§ **Work required**
Rewrite the full material exactly; no line may be skipped.

§ **Record excerpts**
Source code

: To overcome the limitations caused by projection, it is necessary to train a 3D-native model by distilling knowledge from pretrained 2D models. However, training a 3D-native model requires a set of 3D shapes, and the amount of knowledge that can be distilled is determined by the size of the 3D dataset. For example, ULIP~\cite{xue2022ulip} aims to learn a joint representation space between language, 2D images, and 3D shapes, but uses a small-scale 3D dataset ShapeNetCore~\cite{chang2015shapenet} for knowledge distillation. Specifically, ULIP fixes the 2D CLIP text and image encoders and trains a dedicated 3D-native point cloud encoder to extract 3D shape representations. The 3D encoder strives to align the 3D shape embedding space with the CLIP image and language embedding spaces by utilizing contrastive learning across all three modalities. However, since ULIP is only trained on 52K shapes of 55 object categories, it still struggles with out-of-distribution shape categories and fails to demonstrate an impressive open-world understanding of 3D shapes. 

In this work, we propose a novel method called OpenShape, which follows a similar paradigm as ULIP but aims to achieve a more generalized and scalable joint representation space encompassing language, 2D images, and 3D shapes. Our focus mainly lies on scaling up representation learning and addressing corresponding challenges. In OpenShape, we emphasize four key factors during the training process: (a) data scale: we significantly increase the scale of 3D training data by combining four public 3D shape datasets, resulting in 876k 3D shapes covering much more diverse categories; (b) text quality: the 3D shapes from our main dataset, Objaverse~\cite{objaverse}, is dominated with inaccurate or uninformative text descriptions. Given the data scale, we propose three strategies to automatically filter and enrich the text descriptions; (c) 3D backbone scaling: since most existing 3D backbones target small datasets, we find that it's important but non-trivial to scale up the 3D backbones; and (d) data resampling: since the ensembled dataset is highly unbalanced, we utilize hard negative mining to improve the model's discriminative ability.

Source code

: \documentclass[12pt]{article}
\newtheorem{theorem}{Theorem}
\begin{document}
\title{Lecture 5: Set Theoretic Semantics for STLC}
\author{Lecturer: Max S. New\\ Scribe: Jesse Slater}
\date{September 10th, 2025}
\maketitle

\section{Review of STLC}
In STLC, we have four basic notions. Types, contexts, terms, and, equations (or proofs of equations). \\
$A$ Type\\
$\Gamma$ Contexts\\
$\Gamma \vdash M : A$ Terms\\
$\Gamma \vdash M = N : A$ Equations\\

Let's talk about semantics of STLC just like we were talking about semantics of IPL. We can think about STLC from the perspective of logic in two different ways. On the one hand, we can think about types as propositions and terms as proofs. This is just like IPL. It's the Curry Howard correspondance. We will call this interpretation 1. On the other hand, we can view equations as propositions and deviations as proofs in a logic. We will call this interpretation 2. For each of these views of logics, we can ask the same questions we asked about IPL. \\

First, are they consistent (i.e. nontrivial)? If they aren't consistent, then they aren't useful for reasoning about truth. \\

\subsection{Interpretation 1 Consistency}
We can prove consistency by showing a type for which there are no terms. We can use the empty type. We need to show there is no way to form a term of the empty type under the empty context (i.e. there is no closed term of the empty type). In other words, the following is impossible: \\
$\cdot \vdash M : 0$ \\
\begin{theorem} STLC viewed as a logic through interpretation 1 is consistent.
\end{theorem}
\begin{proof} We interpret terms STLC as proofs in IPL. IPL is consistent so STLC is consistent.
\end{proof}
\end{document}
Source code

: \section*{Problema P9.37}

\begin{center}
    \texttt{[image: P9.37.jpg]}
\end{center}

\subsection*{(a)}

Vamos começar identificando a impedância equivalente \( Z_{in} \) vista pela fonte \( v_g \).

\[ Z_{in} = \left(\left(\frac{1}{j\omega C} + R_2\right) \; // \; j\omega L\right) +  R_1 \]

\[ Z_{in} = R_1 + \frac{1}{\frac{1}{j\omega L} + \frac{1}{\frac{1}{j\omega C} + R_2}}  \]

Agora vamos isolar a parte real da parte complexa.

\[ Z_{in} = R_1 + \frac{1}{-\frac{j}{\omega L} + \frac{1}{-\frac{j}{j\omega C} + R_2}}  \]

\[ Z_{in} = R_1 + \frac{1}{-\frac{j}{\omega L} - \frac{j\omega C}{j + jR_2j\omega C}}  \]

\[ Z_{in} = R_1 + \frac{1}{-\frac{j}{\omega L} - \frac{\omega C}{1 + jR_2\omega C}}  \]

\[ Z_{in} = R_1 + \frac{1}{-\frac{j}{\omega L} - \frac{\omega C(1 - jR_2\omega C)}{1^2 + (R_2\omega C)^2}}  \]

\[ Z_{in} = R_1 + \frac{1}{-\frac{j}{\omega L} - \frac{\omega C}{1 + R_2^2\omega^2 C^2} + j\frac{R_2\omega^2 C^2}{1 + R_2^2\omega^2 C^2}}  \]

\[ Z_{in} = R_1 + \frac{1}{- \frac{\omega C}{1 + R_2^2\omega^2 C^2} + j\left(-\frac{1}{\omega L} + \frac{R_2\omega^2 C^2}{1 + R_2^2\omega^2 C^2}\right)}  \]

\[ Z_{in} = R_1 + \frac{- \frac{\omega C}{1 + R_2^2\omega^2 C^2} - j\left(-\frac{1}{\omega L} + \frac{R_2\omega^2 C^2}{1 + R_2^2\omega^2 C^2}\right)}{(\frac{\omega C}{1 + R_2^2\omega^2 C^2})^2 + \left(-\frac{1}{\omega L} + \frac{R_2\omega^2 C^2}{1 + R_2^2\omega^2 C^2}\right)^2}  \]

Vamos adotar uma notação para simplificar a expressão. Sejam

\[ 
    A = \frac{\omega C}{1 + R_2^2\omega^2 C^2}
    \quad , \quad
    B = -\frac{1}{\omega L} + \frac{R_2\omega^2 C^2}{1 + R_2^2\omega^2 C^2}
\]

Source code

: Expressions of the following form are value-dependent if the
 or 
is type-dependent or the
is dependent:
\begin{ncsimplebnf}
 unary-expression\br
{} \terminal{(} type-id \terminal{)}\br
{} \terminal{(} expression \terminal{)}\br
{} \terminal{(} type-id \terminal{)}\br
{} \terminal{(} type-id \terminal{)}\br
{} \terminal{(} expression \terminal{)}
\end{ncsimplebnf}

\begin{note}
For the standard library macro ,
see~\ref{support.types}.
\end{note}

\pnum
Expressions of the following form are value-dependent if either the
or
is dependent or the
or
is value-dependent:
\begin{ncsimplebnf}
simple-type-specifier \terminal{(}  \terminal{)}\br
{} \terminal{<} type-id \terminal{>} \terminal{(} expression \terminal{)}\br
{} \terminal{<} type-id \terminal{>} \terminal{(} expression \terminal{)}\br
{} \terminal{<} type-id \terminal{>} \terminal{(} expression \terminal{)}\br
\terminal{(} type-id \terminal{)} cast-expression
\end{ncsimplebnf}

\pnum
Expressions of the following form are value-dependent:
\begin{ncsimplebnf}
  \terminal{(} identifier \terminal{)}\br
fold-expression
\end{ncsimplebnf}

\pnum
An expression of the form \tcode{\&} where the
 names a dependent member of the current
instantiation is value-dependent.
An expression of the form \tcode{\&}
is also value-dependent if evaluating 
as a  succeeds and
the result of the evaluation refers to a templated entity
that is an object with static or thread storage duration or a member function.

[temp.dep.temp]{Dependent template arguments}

§ **Exercise response**
Source code

: To overcome the limitations caused by projection, it is necessary to train a 3D-native model by distilling knowledge from pretrained 2D models. However, training a 3D-native model requires a set of 3D shapes, and the amount of knowledge that can be distilled is determined by the size of the 3D dataset. For example, ULIP~\cite{xue2022ulip} aims to learn a joint representation space between language, 2D images, and 3D shapes, but uses a small-scale 3D dataset ShapeNetCore~\cite{chang2015shapenet} for knowledge distillation. Specifically, ULIP fixes the 2D CLIP text and image encoders and trains a dedicated 3D-native point cloud encoder to extract 3D shape representations. The 3D encoder strives to align the 3D shape embedding space with the CLIP image and language embedding spaces by utilizing contrastive learning across all three modalities. However, since ULIP is only trained on 52K shapes of 55 object categories, it still struggles with out-of-distribution shape categories and fails to demonstrate an impressive open-world understanding of 3D shapes. 

In this work, we propose a novel method called OpenShape, which follows a similar paradigm as ULIP but aims to achieve a more generalized and scalable joint representation space encompassing language, 2D images, and 3D shapes. Our focus mainly lies on scaling up representation learning and addressing corresponding challenges. In OpenShape, we emphasize four key factors during the training process: (a) data scale: we significantly increase the scale of 3D training data by combining four public 3D shape datasets, resulting in 876k 3D shapes covering much more diverse categories; (b) text quality: the 3D shapes from our main dataset, Objaverse~\cite{objaverse}, is dominated with inaccurate or uninformative text descriptions. Given the data scale, we propose three strategies to automatically filter and enrich the text descriptions; (c) 3D backbone scaling: since most existing 3D backbones target small datasets, we find that it's important but non-trivial to scale up the 3D backbones; and (d) data resampling: since the ensembled dataset is highly unbalanced, we utilize hard negative mining to improve the model's discriminative ability.

Source code

: \documentclass[12pt]{article}
\newtheorem{theorem}{Theorem}
\begin{document}
\title{Lecture 5: Set Theoretic Semantics for STLC}
\author{Lecturer: Max S. New\\ Scribe: Jesse Slater}
\date{September 10th, 2025}
\maketitle

\section{Review of STLC}
In STLC, we have four basic notions. Types, contexts, terms, and, equations (or proofs of equations). \\
$A$ Type\\
$\Gamma$ Contexts\\
$\Gamma \vdash M : A$ Terms\\
$\Gamma \vdash M = N : A$ Equations\\

Let's talk about semantics of STLC just like we were talking about semantics of IPL. We can think about STLC from the perspective of logic in two different ways. On the one hand, we can think about types as propositions and terms as proofs. This is just like IPL. It's the Curry Howard correspondance. We will call this interpretation 1. On the other hand, we can view equations as propositions and deviations as proofs in a logic. We will call this interpretation 2. For each of these views of logics, we can ask the same questions we asked about IPL. \\

First, are they consistent (i.e. nontrivial)? If they aren't consistent, then they aren't useful for reasoning about truth. \\

\subsection{Interpretation 1 Consistency}
We can prove consistency by showing a type for which there are no terms. We can use the empty type. We need to show there is no way to form a term of the empty type under the empty context (i.e. there is no closed term of the empty type). In other words, the following is impossible: \\
$\cdot \vdash M : 0$ \\
\begin{theorem} STLC viewed as a logic through interpretation 1 is consistent.
\end{theorem}
\begin{proof} We interpret terms STLC as proofs in IPL. IPL is consistent so STLC is consistent.
\end{proof}
\end{document}
Source code

: \section*{Problema P9.37}

\begin{center}
    \texttt{[image: P9.37.jpg]}
\end{center}

\subsection*{(a)}

Vamos começar identificando a impedância equivalente \( Z_{in} \) vista pela fonte \( v_g \).

\[ Z_{in} = \left(\left(\frac{1}{j\omega C} + R_2\right) \; // \; j\omega L\right) +  R_1 \]

\[ Z_{in} = R_1 + \frac{1}{\frac{1}{j\omega L} + \frac{1}{\frac{1}{j\omega C} + R_2}}  \]

Agora vamos isolar a parte real da parte complexa.

\[ Z_{in} = R_1 + \frac{1}{-\frac{j}{\omega L} + \frac{1}{-\frac{j}{j\omega C} + R_2}}  \]

\[ Z_{in} = R_1 + \frac{1}{-\frac{j}{\omega L} - \frac{j\omega C}{j + jR_2j\omega C}}  \]

\[ Z_{in} = R_1 + \frac{1}{-\frac{j}{\omega L} - \frac{\omega C}{1 + jR_2\omega C}}  \]

\[ Z_{in} = R_1 + \frac{1}{-\frac{j}{\omega L} - \frac{\omega C(1 - jR_2\omega C)}{1^2 + (R_2\omega C)^2}}  \]

\[ Z_{in} = R_1 + \frac{1}{-\frac{j}{\omega L} - \frac{\omega C}{1 + R_2^2\omega^2 C^2} + j\frac{R_2\omega^2 C^2}{1 + R_2^2\omega^2 C^2}}  \]

\[ Z_{in} = R_1 + \frac{1}{- \frac{\omega C}{1 + R_2^2\omega^2 C^2} + j\left(-\frac{1}{\omega L} + \frac{R_2\omega^2 C^2}{1 + R_2^2\omega^2 C^2}\right)}  \]

\[ Z_{in} = R_1 + \frac{- \frac{\omega C}{1 + R_2^2\omega^2 C^2} - j\left(-\frac{1}{\omega L} + \frac{R_2\omega^2 C^2}{1 + R_2^2\omega^2 C^2}\right)}{(\frac{\omega C}{1 + R_2^2\omega^2 C^2})^2 + \left(-\frac{1}{\omega L} + \frac{R_2\omega^2 C^2}{1 + R_2^2\omega^2 C^2}\right)^2}  \]

Vamos adotar uma notação para simplificar a expressão. Sejam

\[ 
    A = \frac{\omega C}{1 + R_2^2\omega^2 C^2}
    \quad , \quad
    B = -\frac{1}{\omega L} + \frac{R_2\omega^2 C^2}{1 + R_2^2\omega^2 C^2}
\]

Source code

: Expressions of the following form are value-dependent if the
 or 
is type-dependent or the
is dependent:
\begin{ncsimplebnf}
 unary-expression\br
{} \terminal{(} type-id \terminal{)}\br
{} \terminal{(} expression \terminal{)}\br
{} \terminal{(} type-id \terminal{)}\br
{} \terminal{(} type-id \terminal{)}\br
{} \terminal{(} expression \terminal{)}
\end{ncsimplebnf}

\begin{note}
For the standard library macro ,
see~\ref{support.types}.
\end{note}

\pnum
Expressions of the following form are value-dependent if either the
or
is dependent or the
or
is value-dependent:
\begin{ncsimplebnf}
simple-type-specifier \terminal{(}  \terminal{)}\br
{} \terminal{<} type-id \terminal{>} \terminal{(} expression \terminal{)}\br
{} \terminal{<} type-id \terminal{>} \terminal{(} expression \terminal{)}\br
{} \terminal{<} type-id \terminal{>} \terminal{(} expression \terminal{)}\br
\terminal{(} type-id \terminal{)} cast-expression
\end{ncsimplebnf}

\pnum
Expressions of the following form are value-dependent:
\begin{ncsimplebnf}
  \terminal{(} identifier \terminal{)}\br
fold-expression
\end{ncsimplebnf}

\pnum
An expression of the form \tcode{\&} where the
 names a dependent member of the current
instantiation is value-dependent.
An expression of the form \tcode{\&}
is also value-dependent if evaluating 
as a  succeeds and
the result of the evaluation refers to a templated entity
that is an object with static or thread storage duration or a member function.

[temp.dep.temp]{Dependent template arguments}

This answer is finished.